Wednesday, February 5, 2014

Myth of the middle class vote: Why this fractured group will turn against AAP

Pity the Indian middle class! So united in its quests and aspirations, but almost always bitterly disunited over ideas of politics. It is the inherently fractious nature of this class that pulls it in different directions, willy-nilly breeding disappointment among sections of it and pitting them against popular movements, even those its members spearhead or in which it is invested heavily.

The fragmented nature of the middle class will inevitably turn sections of it against the Aam Aadmi Party, which sprang from an anti-corruption movement that they conceived, organised and supported in large numbers. There is already a growing murmur in some segments of the middle class against the AAP government's decisions and conduct of its leaders. And they seem unforgiving.

aam-aadmi-reuters

Not a homogenous group.
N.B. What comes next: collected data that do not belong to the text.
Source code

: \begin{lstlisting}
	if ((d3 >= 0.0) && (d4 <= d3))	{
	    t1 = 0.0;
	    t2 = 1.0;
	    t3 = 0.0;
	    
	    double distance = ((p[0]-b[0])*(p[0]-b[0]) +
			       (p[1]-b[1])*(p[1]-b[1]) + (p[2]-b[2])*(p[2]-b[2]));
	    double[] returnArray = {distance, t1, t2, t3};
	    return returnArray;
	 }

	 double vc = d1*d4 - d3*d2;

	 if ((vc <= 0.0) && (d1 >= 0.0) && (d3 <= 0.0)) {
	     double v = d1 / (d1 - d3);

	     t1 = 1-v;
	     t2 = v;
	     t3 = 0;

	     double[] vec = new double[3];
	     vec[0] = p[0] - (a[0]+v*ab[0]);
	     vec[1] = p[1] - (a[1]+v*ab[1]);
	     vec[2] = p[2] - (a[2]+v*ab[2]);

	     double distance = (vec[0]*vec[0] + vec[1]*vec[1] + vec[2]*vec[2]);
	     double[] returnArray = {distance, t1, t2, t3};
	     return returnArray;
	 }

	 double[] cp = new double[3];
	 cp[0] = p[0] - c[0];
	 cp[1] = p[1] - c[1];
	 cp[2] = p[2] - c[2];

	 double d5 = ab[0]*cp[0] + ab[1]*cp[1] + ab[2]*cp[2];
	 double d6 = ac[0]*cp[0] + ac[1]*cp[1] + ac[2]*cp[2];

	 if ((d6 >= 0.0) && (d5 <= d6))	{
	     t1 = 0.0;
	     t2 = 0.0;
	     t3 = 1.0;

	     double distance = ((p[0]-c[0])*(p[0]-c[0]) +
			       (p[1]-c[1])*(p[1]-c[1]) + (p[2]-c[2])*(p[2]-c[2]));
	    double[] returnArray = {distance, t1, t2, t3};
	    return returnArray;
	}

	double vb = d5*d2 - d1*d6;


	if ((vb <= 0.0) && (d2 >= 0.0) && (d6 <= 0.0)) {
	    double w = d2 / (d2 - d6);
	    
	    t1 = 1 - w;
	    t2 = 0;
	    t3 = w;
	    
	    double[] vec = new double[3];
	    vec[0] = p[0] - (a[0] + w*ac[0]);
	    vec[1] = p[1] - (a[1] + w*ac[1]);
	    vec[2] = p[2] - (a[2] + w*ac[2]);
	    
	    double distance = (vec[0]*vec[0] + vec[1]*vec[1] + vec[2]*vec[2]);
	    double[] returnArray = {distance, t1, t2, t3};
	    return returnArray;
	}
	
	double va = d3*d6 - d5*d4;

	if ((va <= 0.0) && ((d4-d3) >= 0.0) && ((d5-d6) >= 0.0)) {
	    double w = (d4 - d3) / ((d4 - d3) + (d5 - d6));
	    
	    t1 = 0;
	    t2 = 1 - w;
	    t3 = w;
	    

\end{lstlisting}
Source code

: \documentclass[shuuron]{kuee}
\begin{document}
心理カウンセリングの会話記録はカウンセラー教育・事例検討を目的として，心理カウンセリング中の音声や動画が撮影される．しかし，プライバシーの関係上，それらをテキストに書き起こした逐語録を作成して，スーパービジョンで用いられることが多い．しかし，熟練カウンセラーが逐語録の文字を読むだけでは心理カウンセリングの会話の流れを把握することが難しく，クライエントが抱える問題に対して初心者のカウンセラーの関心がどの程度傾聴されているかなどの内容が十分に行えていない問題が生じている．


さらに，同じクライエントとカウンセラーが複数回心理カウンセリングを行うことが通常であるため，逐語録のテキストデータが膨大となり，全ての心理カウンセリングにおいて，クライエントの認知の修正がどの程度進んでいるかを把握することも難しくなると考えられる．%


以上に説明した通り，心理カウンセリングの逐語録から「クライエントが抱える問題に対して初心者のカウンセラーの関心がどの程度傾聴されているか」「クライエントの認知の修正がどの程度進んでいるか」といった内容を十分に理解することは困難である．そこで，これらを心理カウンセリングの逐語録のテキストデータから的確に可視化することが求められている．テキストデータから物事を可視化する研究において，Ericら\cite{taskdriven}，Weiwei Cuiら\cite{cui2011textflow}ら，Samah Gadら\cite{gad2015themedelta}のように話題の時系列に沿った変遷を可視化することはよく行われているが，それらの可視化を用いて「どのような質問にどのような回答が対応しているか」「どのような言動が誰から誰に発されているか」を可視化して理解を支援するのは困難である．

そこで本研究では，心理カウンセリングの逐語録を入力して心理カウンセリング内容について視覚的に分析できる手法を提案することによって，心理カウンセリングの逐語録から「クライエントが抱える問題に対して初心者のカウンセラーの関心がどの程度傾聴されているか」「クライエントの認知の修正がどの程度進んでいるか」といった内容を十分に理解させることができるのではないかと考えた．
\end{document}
Reuters

In qualifying words such as "segments" and "sections" lies the catch: the middle class may agree on the problems facing the country, but never on their solutions. That is undoubtedly democratic, testifying to India's much-celebrated argumentative spirit.

Or is it that there is another story underlying the sharp disagreements among members of the middle class over contentious political issues? It is possible the middle class opinion gets fragmented because it reflects the reality of its composition – that it is riven with deep divisions, economically, socially, culturally – and therefore, politically as well.

Perhaps the problem is analytical, arising from the method employed to categorize the middle class. No doubt, it is a sound proposition to band a category of people on the basis of income-range and call them middle class. But it isn't a sound idea to assume a shared class position will necessarily lead them to harbour common ideas about politics – or society and culture, for that matter. To believe the economic position of a person determines all his or her attitudes is as Marxist in approach as that of those who self-avowedly belong to this school.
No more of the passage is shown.